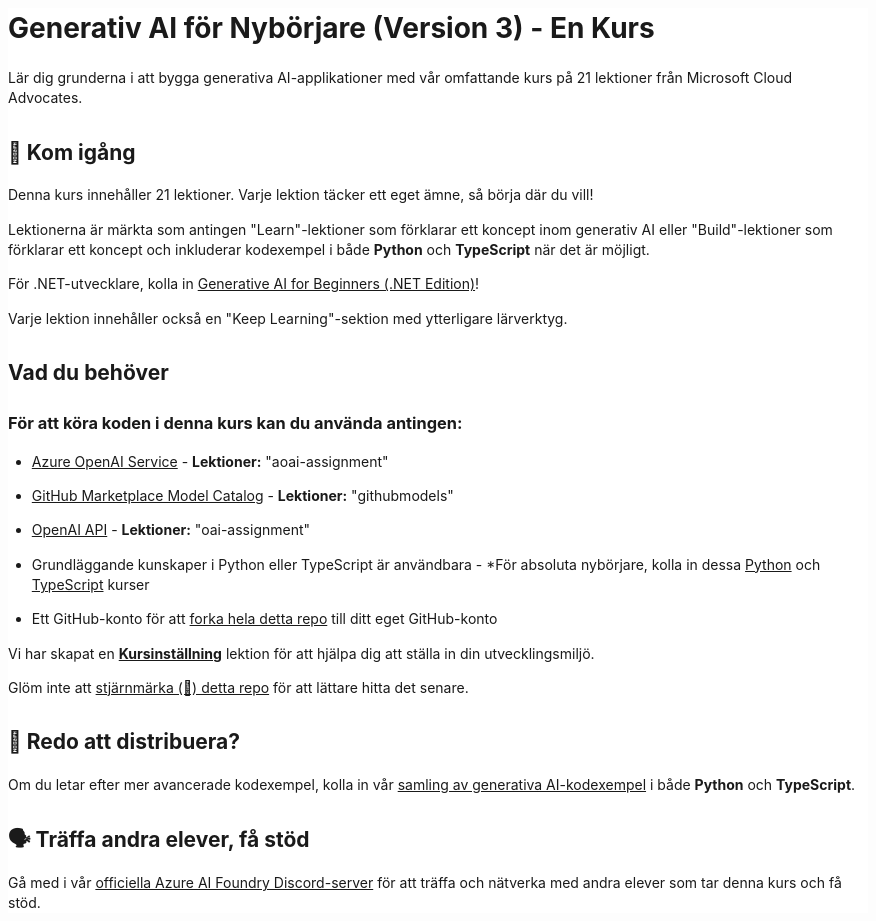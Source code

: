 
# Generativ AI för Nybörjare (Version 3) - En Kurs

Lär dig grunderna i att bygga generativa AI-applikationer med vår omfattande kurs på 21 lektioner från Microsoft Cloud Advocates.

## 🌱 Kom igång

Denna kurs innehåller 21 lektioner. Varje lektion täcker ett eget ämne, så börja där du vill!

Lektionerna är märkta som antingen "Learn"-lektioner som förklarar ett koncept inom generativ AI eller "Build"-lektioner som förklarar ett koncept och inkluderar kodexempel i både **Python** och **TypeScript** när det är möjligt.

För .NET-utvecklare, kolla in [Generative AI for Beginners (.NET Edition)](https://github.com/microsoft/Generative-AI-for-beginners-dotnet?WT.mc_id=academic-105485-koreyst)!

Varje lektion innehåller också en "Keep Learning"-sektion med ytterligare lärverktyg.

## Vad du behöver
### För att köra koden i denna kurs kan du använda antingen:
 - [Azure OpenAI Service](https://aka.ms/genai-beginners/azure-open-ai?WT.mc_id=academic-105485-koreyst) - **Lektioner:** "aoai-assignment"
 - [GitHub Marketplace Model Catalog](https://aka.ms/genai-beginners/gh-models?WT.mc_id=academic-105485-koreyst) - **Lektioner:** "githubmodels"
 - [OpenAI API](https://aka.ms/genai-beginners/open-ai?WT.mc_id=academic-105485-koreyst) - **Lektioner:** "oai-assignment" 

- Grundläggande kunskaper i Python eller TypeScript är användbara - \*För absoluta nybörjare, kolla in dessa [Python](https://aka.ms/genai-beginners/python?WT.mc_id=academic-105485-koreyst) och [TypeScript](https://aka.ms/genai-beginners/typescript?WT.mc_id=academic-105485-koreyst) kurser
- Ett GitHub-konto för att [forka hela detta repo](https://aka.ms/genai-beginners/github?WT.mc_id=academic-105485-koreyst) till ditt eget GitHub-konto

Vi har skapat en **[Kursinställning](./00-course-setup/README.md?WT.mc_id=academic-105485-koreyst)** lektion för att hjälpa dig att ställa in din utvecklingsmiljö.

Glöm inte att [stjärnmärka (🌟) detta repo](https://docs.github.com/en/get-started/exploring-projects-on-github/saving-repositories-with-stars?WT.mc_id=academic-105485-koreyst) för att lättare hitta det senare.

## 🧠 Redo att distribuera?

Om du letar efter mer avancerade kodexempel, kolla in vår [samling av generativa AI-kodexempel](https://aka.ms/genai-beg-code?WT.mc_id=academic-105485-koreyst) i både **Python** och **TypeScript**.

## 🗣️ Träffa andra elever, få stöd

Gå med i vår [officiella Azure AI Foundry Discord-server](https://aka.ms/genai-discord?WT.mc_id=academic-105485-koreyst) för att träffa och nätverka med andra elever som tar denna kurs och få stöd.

——————

§ Description of the task: Only the lines above starting at the line that holds "## Vad du behöver" and ending at the line that holds "- [Azure OpenAI" are to be repeated, exactly and in full.

§ Exercise answer:
## Vad du behöver
### För att köra koden i denna kurs kan du använda antingen:
 - [Azure OpenAI Service](https://aka.ms/genai-beginners/azure-open-ai?WT.mc_id=academic-105485-koreyst) - **Lektioner:** "aoai-assignment"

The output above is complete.